Blue Tetra Care Guide
A Complete Care Guide for Boehlkea fredcochui

Introduction
Boehlkea fredcochui, the blue tetra (also called the Cochu's blue tetra), is a small, vivid tetra from Peru. Their slender, elongated body displays an electric blue lateral stripe on a silver body, with blue-tinted fins in males. Under good lighting, the iridescent blue stripe has an intensity that rivals much larger fish.
Native to the Peruvian Amazon, particularly the Ucayali and Maranon river systems, blue tetras inhabit soft, slightly acidic, tannin-influenced rivers with abundant vegetation.
Blue tetra care is easy to moderate. They are slightly nippy in large schools -- primarily toward long-finned, slow-moving fish -- so tank mate selection requires care. With appropriate companions, they are attractive, active schooling fish.
Basic Overview
Common Misconceptions
"They are safe with bettas and angelfish." Blue tetras are moderately nippy toward slow-moving, long-finned fish. They should not be kept with bettas, long-finned angelfish, or other vulnerable species. Robust, active tank mates of similar size are appropriate.
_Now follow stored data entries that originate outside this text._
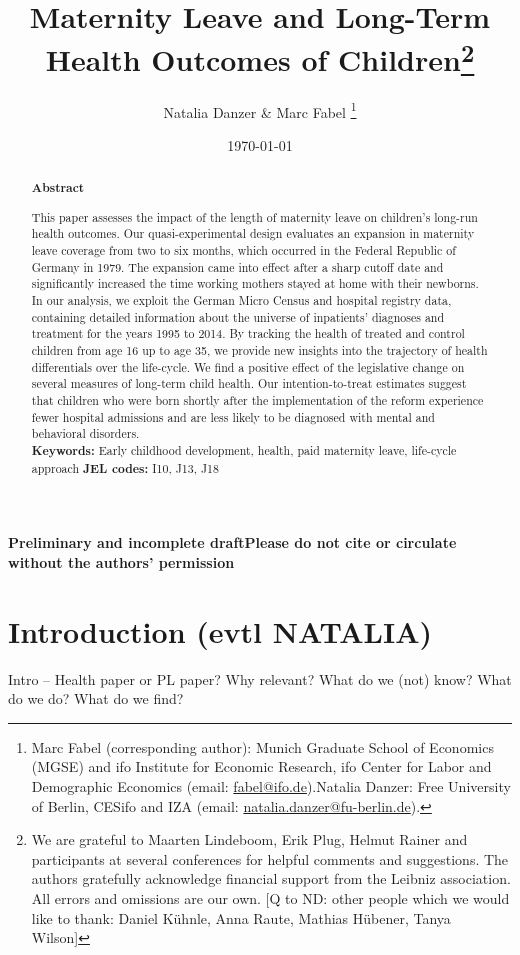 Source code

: \documentclass[11pt, a4paper]{article} %
\title{Maternity Leave and Long-Term Health Outcomes of Children\footnote{We are grateful to Maarten Lindeboom, Erik Plug, Helmut Rainer and participants at several conferences for helpful comments and suggestions. The authors gratefully acknowledge financial support from the Leibniz association. All errors and omissions are our own.
[Q to ND:  other people which we would like to thank: Daniel Kühnle, Anna Raute, Mathias Hübener, Tanya Wilson]}}
\author{Natalia Danzer \& Marc Fabel \thanks{Marc Fabel (corresponding author): Munich Graduate School of Economics (MGSE) and ifo Institute for Economic Research, ifo Center for Labor and Demographic Economics (email: \href{mailto:fabel@ifo.de}{fabel@ifo.de}).\newline Natalia Danzer: Free University of Berlin, CESifo and IZA (email: \href{mailto:natalia.danzer@fu-berlin.de}{natalia.danzer@fu-berlin.de}).}}
\date{\monthyeardate\today}
\begin{document}
\setcounter{page}{0}  
\tableofcontents
\newpage
\setcounter{page}{1}    
\maketitle

\textbf{\color{red} Preliminary and incomplete draft\newline Please do not cite or circulate without the authors' permission}
\renewcommand{\abstractname}{\vspace{-\baselineskip}} %

  \begin{abstract}\noindent 
   \footnotesize{\begin{center}\textbf{Abstract}\end{center} This paper assesses the impact of the length of maternity leave on children’s long-run health outcomes. Our quasi-experimental design evaluates an expansion in maternity leave coverage from two to six months, which occurred in the Federal Republic of Germany in 1979. The expansion came into effect after a sharp cutoff date and significantly increased the time working mothers stayed at home with their newborns. In our analysis, we exploit the German Micro Census and hospital registry data, containing detailed information about the universe of inpatients' diagnoses and treatment for the years 1995 to 2014. By tracking the health of treated and control children from age 16 up to age 35, we provide new insights into the trajectory of health differentials over the life-cycle.
   	We find a positive effect of the legislative change on several measures of long-term child health. Our intention-to-treat estimates suggest that children who were born shortly after the implementation of the reform experience fewer hospital admissions and are less likely to be diagnosed with mental and behavioral disorders.\\\newline \textbf{Keywords:} Early childhood development, health, paid maternity leave, life-cycle approach \newline \textbf{JEL codes:} I10, J13, J18}
    \end{abstract}

\newpage


\section{Introduction (evtl NATALIA)}\label{sec:introduction}
Intro –
Health paper or PL paper?
Why relevant?
What do we (not) know?
What do we do?
What do we find?
 
\end{document}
"A school of 4 is adequate." Smaller groups are bolder and more likely to nip. Groups of 8 or more distribute fin-nipping behavior within the school and produce calmer, more natural schooling.
"Hard water is fine." Blue tetras display the most vivid iridescent stripe in soft, slightly acidic conditions. Hard water reduces color intensity.
Recommended Setup
- 20+ gallon tank for a school of 8
- Soft, slightly acidic water
- Planted setup with open swimming space
- Dark substrate to enhance blue stripe visibility
- Moderate flow
- Tank mates: robust active fish, not slow-finned species
Diet
Blue tetras are omnivores that accept most standard small aquarium foods:
- High-quality small flake or micro pellets
- Frozen baby brine shrimp
- Frozen daphnia
- Frozen bloodworms
Feed twice daily in small amounts. A varied diet with frozen protein foods maintains the most vivid blue stripe intensity.
Personality
Blue tetras are lively, assertive schooling fish with a confident energy that exceeds many other small tetras. Their electric blue lateral stripe under good lighting is genuinely striking -- a school of 12 or more moving through a planted tank creates a vivid, shimmering display.
Their moderate nipping tendency is manageable with appropriate tank mates. With active, robust companions (large rasboras, similarly sized danios, medium barbs), they channel their energy into schooling behavior rather than harassment.
A densely planted 30-gallon tank with a school of 15 blue tetras and compatible dither fish, with warm-spectrum lighting, showcases their iridescent blue to excellent effect.
Water Parameters
Blue tetras come from the soft, acidic rivers of the Peruvian Amazon:
- pH: 5.5-7.0
- Hardness (gH): 2-10 dGH
- Temperature: 72-79 degrees F
- Ammonia and Nitrite: 0 ppm
- Nitrate: below 20 ppm
Here are some top tips to deal with unwanted parameters:
- Soft, slightly acidic water produces the most vivid blue lateral stripe.
- Tannins from driftwood or Indian almond leaves replicate their natural blackwater habitat.
- Gentle to moderate flow.
- Weekly 25% water changes maintain good conditions.